Gerard Manley Hopkins
Nothing is so beautiful as spring—
When weeds, in wheels, shoot long and lovely and lush;
Thrush’s eggs look little low heavens, and thrush
Through the echoing timber does so rinse and wring
The ear, it strikes like lightnings to hear him sing;
The glassy peartree leaves and blooms, they brush
The descending blue; that blue is all in a rush
With richness; the racing lambs too have fair their fling.
What is all this juice and all this joy?
A strain of the earth’s sweet being in the beginning
In Eden garden.—Have, get, before it cloy,
Before it cloud, Christ, lord, and sour with sinning,
Innocent mind and Mayday in girl and boy,
Most, O maid’s child, thy choice and worthy the winning.
I’m reading Spring by Gerard Manley Hopkins and getting drunk on words. That someone can swing language around like this, make it sing even, is too beautiful for words, and yet obviously it is not too beautiful for words.

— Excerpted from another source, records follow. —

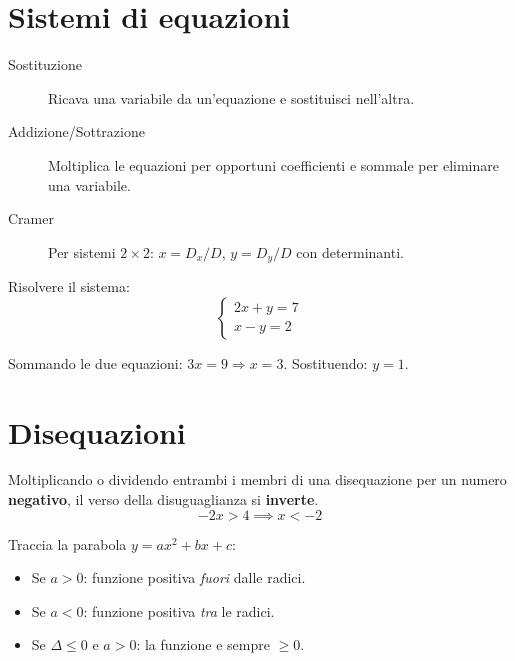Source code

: \documentclass[12pt, a4paper, twoside, openright]{book}
\theoremstyle{definition}
\begin{document}
\section{Sistemi di equazioni}

\begin{defbox}
\begin{description}
  \item[Sostituzione] Ricava una variabile da un'equazione e sostituisci nell'altra.
  \item[Addizione/Sottrazione] Moltiplica le equazioni per opportuni coefficienti e sommale per eliminare una variabile.
  \item[Cramer] Per sistemi $2 \times 2$: $x = D_x/D$, $y = D_y/D$ con determinanti.
\end{description}
\end{defbox}

\begin{esercizio}
Risolvere il sistema:
\[
\begin{cases} 2x + y = 7 \\ x - y = 2 \end{cases}
\]
\end{esercizio}
\begin{soluzione}
Sommando le due equazioni: $3x = 9 \Rightarrow x = 3$. Sostituendo: $y = 1$.
\end{soluzione}

\section{Disequazioni}

\begin{attenzione}
Moltiplicando o dividendo entrambi i membri di una disequazione per un numero
\textbf{negativo}, il verso della disuguaglianza si \textbf{inverte}.
\[
-2x > 4 \implies x < -2
\]
\end{attenzione}

\begin{defbox}
Traccia la parabola $y = ax^2+bx+c$:
\begin{itemize}
  \item Se $a > 0$: funzione positiva \emph{fuori} dalle radici.
  \item Se $a < 0$: funzione positiva \emph{tra} le radici.
  \item Se $\Delta \le 0$ e $a > 0$: la funzione e sempre $\ge 0$.
\end{itemize}
\end{defbox}
\end{document}
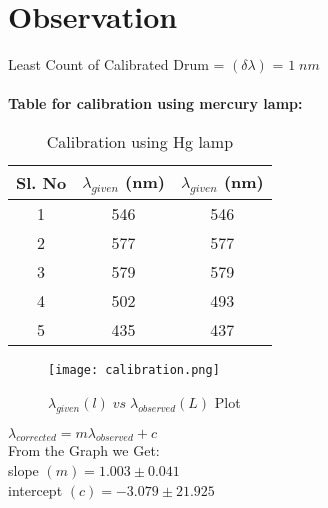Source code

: \section{Observation}
	Least Count of Calibrated Drum = $(\delta \lambda)$ = $1\;nm$\\\\
	\textbf{Table for calibration using mercury lamp:}

	\begin{table}[H]
		\centering
		\begin{tabular}{|c|c|c|}
		\hline
		\textbf{Sl. No} & $\lambda_{given}$ (nm) & $\lambda_{given}$ (nm) \\ \hline
		1 & 546 & 546 \\ \hline
		2 & 577 & 577 \\ \hline
		3 & 579 & 579 \\ \hline
		4 & 502 & 493 \\ \hline
		5 & 435 & 437 \\ \hline
		\end{tabular}%
		\caption{Calibration using Hg lamp}
		\label{tab:calib}
	\end{table}

	\begin{figure}[H]
		\texttt{[image: calibration.png]}
		\caption{$\lambda_{given}(l)\;vs\;\lambda_{observed} (L)$ Plot}
		\label{graph:calib}
	\end{figure}

	\vspace{-1cm}
	\noindent $\lambda_{corrected} = m\lambda_{observed} + c$\\
	From the Graph we Get:\\
	\indent slope $(m) = 1.003 \pm 0.041$\\
	\indent intercept $(c) = -3.079 \pm 21.925$


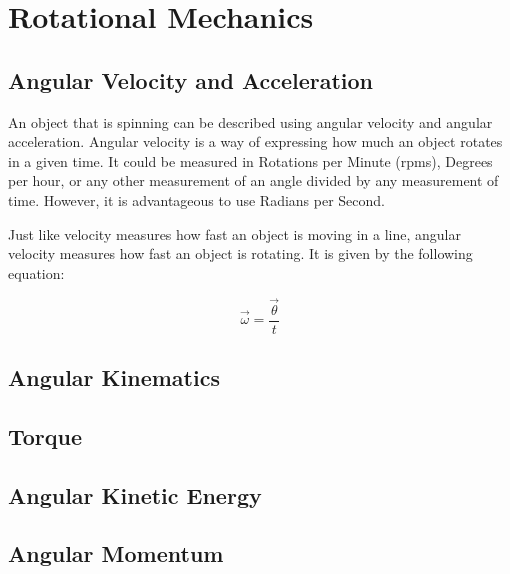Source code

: \chapter{Rotational Mechanics}
	\section{Angular Velocity and Acceleration}
	An object that is spinning can be described using angular velocity and angular acceleration.  Angular velocity is a way of expressing how much an object rotates in a given time.  It could be measured in Rotations per Minute (rpms), Degrees per hour, or any other measurement of an angle divided by any measurement of time.  However, it is advantageous to use Radians per Second.
	
	  Just like velocity measures how fast an object is moving in a line, angular velocity measures how fast an object is rotating.    It is given by the following equation:
	  	\begin{mdframed}[backgroundcolor=orange!20!white]
	  \begin{equation}
		\vec{\omega} = \frac{\vec{\theta}}{t}
	  \end{equation}
	  
	\end{mdframed}
	\section{Angular Kinematics}
	\section{Torque}
	\section{Angular Kinetic Energy}
	\section{Angular Momentum}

“What is all this juice and all this Joy?” What is it but a man who is also drunk with words, drunk on spring, drunk on creation itself perhaps. As Saint Paul says, “Be not drunk with wine,…but be filled with the Spirit.” The miracle of poetry is that it can express things otherwise inexpressible. It is no accident that the largest collection of prayers in the Bible, the book of Psalms, is also a collection of poems.
Poetry, like prayer, has no real economic value. We don’t need it to survive, but one could make a case that we need it to be human. What if a society no longer felt any need to express the inexpressible? What if all of our feelings about the world were pinned down like bugs on a specimen board? The market wants to do this with everything of course. How much should we charge for awe?
Poetry, thankfully, deals mostly in the inexpressible. When Robert Frost was once asked by a reader to explain one of his poems, he famously replied, “What do you want me to do? Say it over again in worser English?”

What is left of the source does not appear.